"It's been a few weeks since Amazon announced plans to cut 14,000 corporate jobs, but many laid-off employees are still coming to terms with it. While the original announcement cited a need to be leaner in the age of AI, CEO Andy Jassy later said, "It's about culture." Business Insider spoke with six former Amazon employees who lost their jobs in the latest round of layoffs. One was an anonymous single parent who said they'd just moved to Seattle in June due to the company's return-to-office mandate - only to be laid off. Another, an anonymous former product manager, said he got wind of the layoff timing and set his alarm for 3 a.m. that day to check his email."

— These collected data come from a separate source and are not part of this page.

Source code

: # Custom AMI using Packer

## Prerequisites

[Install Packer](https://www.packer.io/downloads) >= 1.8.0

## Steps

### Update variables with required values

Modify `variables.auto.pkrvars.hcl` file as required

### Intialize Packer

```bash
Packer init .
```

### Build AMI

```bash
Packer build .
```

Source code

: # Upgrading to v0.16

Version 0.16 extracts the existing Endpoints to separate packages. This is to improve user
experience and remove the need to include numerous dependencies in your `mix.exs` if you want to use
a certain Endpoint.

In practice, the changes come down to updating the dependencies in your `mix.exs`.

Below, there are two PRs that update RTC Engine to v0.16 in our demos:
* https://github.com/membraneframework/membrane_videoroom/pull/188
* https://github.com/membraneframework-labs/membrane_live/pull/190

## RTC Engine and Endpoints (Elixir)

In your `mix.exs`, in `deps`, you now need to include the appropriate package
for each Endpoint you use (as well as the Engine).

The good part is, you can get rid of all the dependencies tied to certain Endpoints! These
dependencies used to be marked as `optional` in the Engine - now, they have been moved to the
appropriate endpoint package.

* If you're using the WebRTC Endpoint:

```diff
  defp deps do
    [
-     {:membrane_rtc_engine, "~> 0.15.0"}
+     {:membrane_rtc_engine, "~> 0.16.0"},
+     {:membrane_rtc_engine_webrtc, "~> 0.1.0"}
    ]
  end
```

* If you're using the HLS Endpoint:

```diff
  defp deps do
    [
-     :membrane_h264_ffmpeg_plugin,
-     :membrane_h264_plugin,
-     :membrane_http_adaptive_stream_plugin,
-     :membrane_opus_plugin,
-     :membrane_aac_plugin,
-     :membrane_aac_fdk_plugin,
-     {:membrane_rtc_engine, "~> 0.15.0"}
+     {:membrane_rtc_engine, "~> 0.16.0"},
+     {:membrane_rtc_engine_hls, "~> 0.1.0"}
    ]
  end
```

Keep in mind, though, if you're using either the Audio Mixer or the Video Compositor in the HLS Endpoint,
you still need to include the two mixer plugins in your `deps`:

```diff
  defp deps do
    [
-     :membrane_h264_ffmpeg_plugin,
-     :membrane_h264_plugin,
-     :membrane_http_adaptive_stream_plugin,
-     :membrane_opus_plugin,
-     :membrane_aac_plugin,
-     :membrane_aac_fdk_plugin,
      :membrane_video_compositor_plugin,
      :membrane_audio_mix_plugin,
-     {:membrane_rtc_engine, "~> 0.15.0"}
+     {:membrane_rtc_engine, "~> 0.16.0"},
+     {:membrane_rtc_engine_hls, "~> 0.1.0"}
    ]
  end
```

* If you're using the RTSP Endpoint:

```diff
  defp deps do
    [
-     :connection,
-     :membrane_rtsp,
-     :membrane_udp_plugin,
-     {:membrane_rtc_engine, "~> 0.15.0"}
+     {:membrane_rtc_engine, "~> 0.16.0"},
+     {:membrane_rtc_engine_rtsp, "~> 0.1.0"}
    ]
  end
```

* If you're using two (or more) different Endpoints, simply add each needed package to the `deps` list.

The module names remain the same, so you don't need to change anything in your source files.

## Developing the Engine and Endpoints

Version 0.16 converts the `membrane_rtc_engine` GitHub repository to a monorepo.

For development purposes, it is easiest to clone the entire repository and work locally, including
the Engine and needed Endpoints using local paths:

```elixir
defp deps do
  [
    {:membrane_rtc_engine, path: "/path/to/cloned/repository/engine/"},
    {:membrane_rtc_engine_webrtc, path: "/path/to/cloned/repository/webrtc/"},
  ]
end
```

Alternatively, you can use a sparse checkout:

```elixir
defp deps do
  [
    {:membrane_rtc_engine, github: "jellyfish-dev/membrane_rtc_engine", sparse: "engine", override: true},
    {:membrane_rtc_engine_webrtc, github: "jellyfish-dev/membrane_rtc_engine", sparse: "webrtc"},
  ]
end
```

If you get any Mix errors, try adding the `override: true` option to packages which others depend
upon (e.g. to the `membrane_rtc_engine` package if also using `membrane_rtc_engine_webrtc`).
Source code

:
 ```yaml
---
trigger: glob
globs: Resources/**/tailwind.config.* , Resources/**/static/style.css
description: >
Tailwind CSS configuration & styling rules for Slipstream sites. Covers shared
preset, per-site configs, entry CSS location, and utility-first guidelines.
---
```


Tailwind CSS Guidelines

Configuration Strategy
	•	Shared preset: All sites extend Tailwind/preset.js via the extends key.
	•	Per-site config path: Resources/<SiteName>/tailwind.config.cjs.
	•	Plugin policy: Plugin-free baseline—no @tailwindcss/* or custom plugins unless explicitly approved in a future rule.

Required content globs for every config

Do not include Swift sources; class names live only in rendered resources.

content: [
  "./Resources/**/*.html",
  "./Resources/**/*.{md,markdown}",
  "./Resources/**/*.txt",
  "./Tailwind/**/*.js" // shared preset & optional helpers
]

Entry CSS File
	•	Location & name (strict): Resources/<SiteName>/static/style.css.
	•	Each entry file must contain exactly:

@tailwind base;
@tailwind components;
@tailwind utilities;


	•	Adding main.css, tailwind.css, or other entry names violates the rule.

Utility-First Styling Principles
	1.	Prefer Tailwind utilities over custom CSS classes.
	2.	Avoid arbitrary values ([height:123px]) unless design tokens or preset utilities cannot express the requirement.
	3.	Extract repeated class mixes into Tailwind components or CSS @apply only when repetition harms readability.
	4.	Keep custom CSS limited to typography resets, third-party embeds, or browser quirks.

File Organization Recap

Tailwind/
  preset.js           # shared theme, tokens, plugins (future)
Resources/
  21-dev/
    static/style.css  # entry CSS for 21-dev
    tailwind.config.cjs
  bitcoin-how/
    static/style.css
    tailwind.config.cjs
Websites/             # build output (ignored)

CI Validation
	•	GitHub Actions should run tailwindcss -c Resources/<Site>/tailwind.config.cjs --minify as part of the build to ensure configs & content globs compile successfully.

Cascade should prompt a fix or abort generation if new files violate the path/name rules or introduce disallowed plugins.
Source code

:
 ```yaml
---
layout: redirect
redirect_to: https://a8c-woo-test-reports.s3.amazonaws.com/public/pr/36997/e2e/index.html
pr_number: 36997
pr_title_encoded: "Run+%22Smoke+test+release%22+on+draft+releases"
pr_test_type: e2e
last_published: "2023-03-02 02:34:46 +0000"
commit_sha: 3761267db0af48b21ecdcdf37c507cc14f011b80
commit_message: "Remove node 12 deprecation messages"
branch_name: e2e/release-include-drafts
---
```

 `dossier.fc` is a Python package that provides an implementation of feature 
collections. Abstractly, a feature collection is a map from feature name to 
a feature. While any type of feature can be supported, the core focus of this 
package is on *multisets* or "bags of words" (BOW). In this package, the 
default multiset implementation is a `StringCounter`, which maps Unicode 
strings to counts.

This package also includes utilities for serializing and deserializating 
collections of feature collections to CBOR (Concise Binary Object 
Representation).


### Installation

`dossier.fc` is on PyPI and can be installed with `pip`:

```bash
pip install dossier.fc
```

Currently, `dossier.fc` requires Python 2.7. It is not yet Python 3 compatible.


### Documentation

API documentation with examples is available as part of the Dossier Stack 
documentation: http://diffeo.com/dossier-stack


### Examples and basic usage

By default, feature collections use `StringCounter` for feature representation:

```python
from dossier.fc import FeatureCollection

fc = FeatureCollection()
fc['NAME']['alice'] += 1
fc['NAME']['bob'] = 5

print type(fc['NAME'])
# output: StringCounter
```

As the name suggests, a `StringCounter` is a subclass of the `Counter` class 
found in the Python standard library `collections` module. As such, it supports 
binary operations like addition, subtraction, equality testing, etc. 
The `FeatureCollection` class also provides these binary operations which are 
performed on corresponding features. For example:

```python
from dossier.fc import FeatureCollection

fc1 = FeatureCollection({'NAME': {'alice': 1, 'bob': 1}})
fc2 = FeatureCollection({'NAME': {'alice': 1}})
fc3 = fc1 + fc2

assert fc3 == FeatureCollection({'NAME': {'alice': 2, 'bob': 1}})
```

"I woke up to a 6 a.m. automated text from Amazon telling me to check my email for a message about my role. When I tried to log in to my work account, I received authorization denied errors. At that moment, I was pretty sure I had been laid off. I received an email at 5 a.m. EST from HR advising that I'd been laid off. I got an automated text message from Amazon telling me to check my personal email before clocking in, and then I saw an email from HR. I was home at the time."
Fourteen thousand corporate positions at Amazon were eliminated, and many affected employees are still processing the impact. Several workers received early-morning automated texts or HR emails notifying them of their termination and immediately lost access to work accounts. The sudden timing and unexpected nature of the cuts compounded stress for those who had recently relocated due to return-to-office mandates. The difficult labor market has made securing new roles harder, and personal circumstances such as single-parent status intensified the disruption. Multiple former employees described shock, logistical strain, and emotional fallout after the layoffs.